Citing unnamed experts affiliated with the State Administration of Taxation (SAT) and the Ministry of Finance, the Xinhua News Agency on Monday reported that suggestions of higher tax rates for those residents with earning above 120,000 yuan per year misread the document and were mere rumors.
Despite the clarification, a document from the State Council, China's cabinet, that indicated a possible increase in income taxes had already resonated over the past few days.
The State Council document, released on Friday, was aimed at addressing issues such as "the lack of human capital accumulation," "difficulties in raising income" and creating a fair environment. But one paragraph that suggests adopting higher rates for high income earners drew attention.
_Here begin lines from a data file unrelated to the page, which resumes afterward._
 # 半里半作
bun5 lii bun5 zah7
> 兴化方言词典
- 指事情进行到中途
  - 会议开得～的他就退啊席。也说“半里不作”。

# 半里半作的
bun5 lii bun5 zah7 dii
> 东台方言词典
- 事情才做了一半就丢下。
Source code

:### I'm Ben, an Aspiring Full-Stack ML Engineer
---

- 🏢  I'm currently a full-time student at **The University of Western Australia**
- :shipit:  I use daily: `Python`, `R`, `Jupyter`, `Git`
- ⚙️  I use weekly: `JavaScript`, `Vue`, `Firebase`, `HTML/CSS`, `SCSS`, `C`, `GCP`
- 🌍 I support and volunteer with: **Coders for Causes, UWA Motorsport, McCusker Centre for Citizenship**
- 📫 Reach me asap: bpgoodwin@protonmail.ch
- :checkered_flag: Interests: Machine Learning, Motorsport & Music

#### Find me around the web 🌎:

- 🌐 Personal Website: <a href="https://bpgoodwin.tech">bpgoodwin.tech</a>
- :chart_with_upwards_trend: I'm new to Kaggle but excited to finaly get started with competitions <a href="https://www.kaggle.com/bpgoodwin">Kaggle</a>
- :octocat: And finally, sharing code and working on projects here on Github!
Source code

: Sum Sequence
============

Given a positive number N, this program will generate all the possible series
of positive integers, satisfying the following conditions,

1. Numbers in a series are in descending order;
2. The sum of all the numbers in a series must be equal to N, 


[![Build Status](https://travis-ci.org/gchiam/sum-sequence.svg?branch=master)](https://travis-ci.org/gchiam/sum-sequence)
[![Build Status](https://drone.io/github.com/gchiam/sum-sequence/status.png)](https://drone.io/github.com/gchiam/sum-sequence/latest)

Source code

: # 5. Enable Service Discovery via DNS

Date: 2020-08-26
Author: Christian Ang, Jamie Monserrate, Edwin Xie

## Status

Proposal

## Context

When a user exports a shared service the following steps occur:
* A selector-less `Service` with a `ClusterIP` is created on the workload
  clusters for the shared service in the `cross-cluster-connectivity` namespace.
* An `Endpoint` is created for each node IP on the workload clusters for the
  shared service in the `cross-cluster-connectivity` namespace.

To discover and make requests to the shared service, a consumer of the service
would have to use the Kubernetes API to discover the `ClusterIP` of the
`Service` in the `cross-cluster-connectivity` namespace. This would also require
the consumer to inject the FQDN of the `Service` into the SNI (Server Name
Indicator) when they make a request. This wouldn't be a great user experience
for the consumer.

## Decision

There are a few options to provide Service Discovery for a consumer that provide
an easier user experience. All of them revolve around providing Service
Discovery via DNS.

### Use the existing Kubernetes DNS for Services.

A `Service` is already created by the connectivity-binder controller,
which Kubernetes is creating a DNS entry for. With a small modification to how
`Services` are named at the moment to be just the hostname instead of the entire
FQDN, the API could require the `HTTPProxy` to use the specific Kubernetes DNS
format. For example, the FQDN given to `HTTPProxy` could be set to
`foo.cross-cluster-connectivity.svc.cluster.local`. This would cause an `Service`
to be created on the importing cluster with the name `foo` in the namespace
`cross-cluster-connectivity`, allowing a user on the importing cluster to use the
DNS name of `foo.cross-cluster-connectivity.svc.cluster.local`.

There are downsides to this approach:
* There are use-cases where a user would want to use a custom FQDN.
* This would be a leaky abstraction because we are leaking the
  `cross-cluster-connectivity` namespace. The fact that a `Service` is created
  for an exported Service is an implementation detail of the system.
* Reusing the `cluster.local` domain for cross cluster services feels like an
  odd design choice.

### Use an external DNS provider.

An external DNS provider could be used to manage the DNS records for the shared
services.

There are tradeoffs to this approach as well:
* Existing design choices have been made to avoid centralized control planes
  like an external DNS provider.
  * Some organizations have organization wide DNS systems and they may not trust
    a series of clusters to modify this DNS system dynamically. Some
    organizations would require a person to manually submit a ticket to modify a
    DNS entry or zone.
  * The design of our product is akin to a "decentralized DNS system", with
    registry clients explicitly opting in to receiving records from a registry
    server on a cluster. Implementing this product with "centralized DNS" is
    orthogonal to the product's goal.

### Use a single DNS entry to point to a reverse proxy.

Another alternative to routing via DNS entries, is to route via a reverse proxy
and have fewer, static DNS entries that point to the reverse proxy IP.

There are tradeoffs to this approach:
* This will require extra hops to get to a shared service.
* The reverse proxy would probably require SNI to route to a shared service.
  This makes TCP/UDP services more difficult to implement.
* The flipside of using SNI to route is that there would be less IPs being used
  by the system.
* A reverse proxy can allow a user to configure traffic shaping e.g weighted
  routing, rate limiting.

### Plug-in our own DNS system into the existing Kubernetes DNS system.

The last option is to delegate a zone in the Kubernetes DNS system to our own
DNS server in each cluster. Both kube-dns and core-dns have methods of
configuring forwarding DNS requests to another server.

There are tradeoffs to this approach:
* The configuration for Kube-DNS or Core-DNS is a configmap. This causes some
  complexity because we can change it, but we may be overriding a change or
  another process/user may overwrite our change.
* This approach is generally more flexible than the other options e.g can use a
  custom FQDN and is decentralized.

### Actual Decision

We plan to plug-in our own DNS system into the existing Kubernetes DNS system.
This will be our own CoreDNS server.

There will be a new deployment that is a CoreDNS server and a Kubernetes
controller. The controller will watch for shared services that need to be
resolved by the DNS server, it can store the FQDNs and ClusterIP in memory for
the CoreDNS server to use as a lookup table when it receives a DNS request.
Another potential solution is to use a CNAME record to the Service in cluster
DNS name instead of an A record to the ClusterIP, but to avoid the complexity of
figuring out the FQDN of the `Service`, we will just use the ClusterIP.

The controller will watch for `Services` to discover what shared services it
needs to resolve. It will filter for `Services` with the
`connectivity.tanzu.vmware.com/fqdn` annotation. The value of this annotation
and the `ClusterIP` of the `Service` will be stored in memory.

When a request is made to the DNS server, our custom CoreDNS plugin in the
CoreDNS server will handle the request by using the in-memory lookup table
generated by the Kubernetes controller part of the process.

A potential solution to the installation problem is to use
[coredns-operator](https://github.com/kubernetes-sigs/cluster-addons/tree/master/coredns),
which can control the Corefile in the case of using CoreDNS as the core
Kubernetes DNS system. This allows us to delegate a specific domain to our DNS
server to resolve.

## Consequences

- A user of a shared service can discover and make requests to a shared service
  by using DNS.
The government should gradually establish a personal income tax system that combines both comprehensive and classified tax systems, further reduce the tax burden on middle and lower income earners, adjust incomes, and appropriately regulate the taxes of high income earners, the document said.
Many residents, particularly those in first-tier cities like Beijing and Shanghai, have raised concerns about any tax hikes and stressed high cost of living in these big cities.
Following the document's release, articles that suggested a raise in taxes for high income earners, who earn above 120,000 yuan a year have been widely shared on Chinese social media sites, and received comments expressing shock and disbelief over such a low threshold for higher incomes.
"Earning 120,000 a year is high? After all our daily expenses, with that income, we can't even afford a one-square meter home, and you are telling me that's high income," one netizen said on Weibo, a popular social media platform in China, on Monday.
Tax monitoring purposes
The 120,000 yuan per year level was pegged during reforms implemented in 2006, which required those falling under that category to file a report with taxation authorities, according to Li Wanfu, director of the Institute of Tax Science, a research arm of the SAT.
"People are putting two separate things together and spreading rumors," Li told the Global Times on Monday. "It was not set as a high income threshold in 2006, and certainly not now after 10 years."
And the threshold was merely established for tax monitoring proposes, not for determining tax rates for different income groups, according to Ma Caichen, a professor at the School of Economics at Nankai University.
Ma said the threshold set 10 years ago might be too low in first-tier cities, considering the rise in housing prices and other living standards, but "it is still a reasonable threshold compared to the national average."
"The working class is very concerned about any changes to their tax rates because it's their hard-earned money and they face very high stress living in the cities, and they should not pay higher rates," Ma said.
Ma said that given the huge income gap among different Chinese cities, it is impossible for the country to set a specific threshold for high income earners that fits the whole country. "For example, 120,000 yuan per year in Beijing might be quite low, considering rising housing prices and other living standards, but in Qinghai Province, that's a lot," he said.
But this is just a threshold tax authorities want to monitor, not for implementing higher tax rates, so "it is still a reasonable threshold on the national level," he said.
But this is part of the tax reform, and the overall trend is to ease the burden on middle income earners, according to Ma. He further suggested that the income tax threshold be adjusted based on changes in prices.